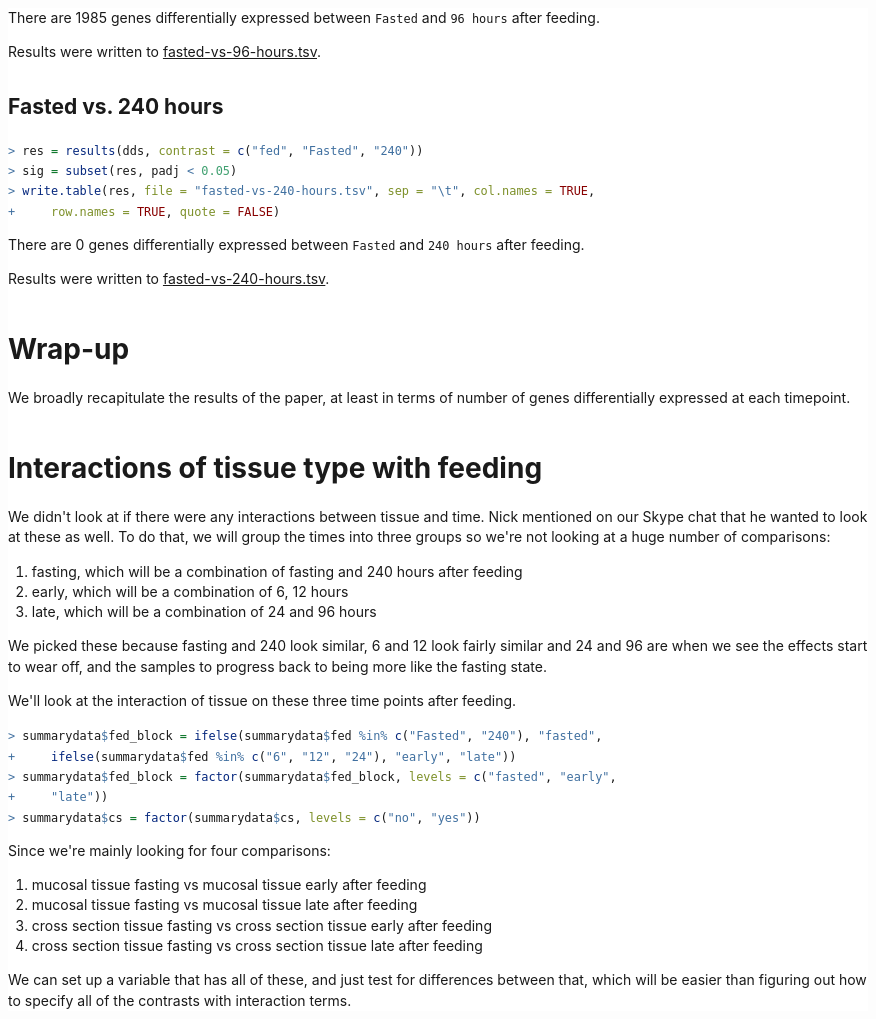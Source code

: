 There are 1985 genes differentially expressed between `Fasted` and `96 hours` after feeding.

Results were written to [fasted-vs-96-hours.tsv](fasted-vs-96-hours.tsv).

Fasted vs. 240 hours
--------------------

``` r
> res = results(dds, contrast = c("fed", "Fasted", "240"))
> sig = subset(res, padj < 0.05)
> write.table(res, file = "fasted-vs-240-hours.tsv", sep = "\t", col.names = TRUE, 
+     row.names = TRUE, quote = FALSE)
```

There are 0 genes differentially expressed between `Fasted` and `240 hours` after feeding.

Results were written to [fasted-vs-240-hours.tsv](fasted-vs-240-hours.tsv).

Wrap-up
=======

We broadly recapitulate the results of the paper, at least in terms of number of genes differentially expressed at each timepoint.

Interactions of tissue type with feeding
========================================

We didn't look at if there were any interactions between tissue and time. Nick mentioned on our Skype chat that he wanted to look at these as well. To do that, we will group the times into three groups so we're not looking at a huge number of comparisons:

1.  fasting, which will be a combination of fasting and 240 hours after feeding
2.  early, which will be a combination of 6, 12 hours
3.  late, which will be a combination of 24 and 96 hours

We picked these because fasting and 240 look similar, 6 and 12 look fairly similar and 24 and 96 are when we see the effects start to wear off, and the samples to progress back to being more like the fasting state.

We'll look at the interaction of tissue on these three time points after feeding.

``` r
> summarydata$fed_block = ifelse(summarydata$fed %in% c("Fasted", "240"), "fasted", 
+     ifelse(summarydata$fed %in% c("6", "12", "24"), "early", "late"))
> summarydata$fed_block = factor(summarydata$fed_block, levels = c("fasted", "early", 
+     "late"))
> summarydata$cs = factor(summarydata$cs, levels = c("no", "yes"))
```

Since we're mainly looking for four comparisons:

1.  mucosal tissue fasting vs mucosal tissue early after feeding
2.  mucosal tissue fasting vs mucosal tissue late after feeding
3.  cross section tissue fasting vs cross section tissue early after feeding
4.  cross section tissue fasting vs cross section tissue late after feeding

We can set up a variable that has all of these, and just test for differences between that, which will be easier than figuring out how to specify all of the contrasts with interaction terms.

**Problem statement:** Reproduce the complete set of records verbatim and omit the pictures.

**Finished exercise:**
Source code

: There are 1985 genes differentially expressed between `Fasted` and `96 hours` after feeding.

Results were written to [fasted-vs-96-hours.tsv](fasted-vs-96-hours.tsv).

Fasted vs. 240 hours
--------------------

``` r
> res = results(dds, contrast = c("fed", "Fasted", "240"))
> sig = subset(res, padj < 0.05)
> write.table(res, file = "fasted-vs-240-hours.tsv", sep = "\t", col.names = TRUE, 
+     row.names = TRUE, quote = FALSE)
```

There are 0 genes differentially expressed between `Fasted` and `240 hours` after feeding.

Results were written to [fasted-vs-240-hours.tsv](fasted-vs-240-hours.tsv).

Wrap-up
=======

We broadly recapitulate the results of the paper, at least in terms of number of genes differentially expressed at each timepoint.

Interactions of tissue type with feeding
========================================

We didn't look at if there were any interactions between tissue and time. Nick mentioned on our Skype chat that he wanted to look at these as well. To do that, we will group the times into three groups so we're not looking at a huge number of comparisons:

1.  fasting, which will be a combination of fasting and 240 hours after feeding
2.  early, which will be a combination of 6, 12 hours
3.  late, which will be a combination of 24 and 96 hours

We picked these because fasting and 240 look similar, 6 and 12 look fairly similar and 24 and 96 are when we see the effects start to wear off, and the samples to progress back to being more like the fasting state.

We'll look at the interaction of tissue on these three time points after feeding.

``` r
> summarydata$fed_block = ifelse(summarydata$fed %in% c("Fasted", "240"), "fasted", 
+     ifelse(summarydata$fed %in% c("6", "12", "24"), "early", "late"))
> summarydata$fed_block = factor(summarydata$fed_block, levels = c("fasted", "early", 
+     "late"))
> summarydata$cs = factor(summarydata$cs, levels = c("no", "yes"))
```

Since we're mainly looking for four comparisons:

1.  mucosal tissue fasting vs mucosal tissue early after feeding
2.  mucosal tissue fasting vs mucosal tissue late after feeding
3.  cross section tissue fasting vs cross section tissue early after feeding
4.  cross section tissue fasting vs cross section tissue late after feeding

We can set up a variable that has all of these, and just test for differences between that, which will be easier than figuring out how to specify all of the contrasts with interaction terms.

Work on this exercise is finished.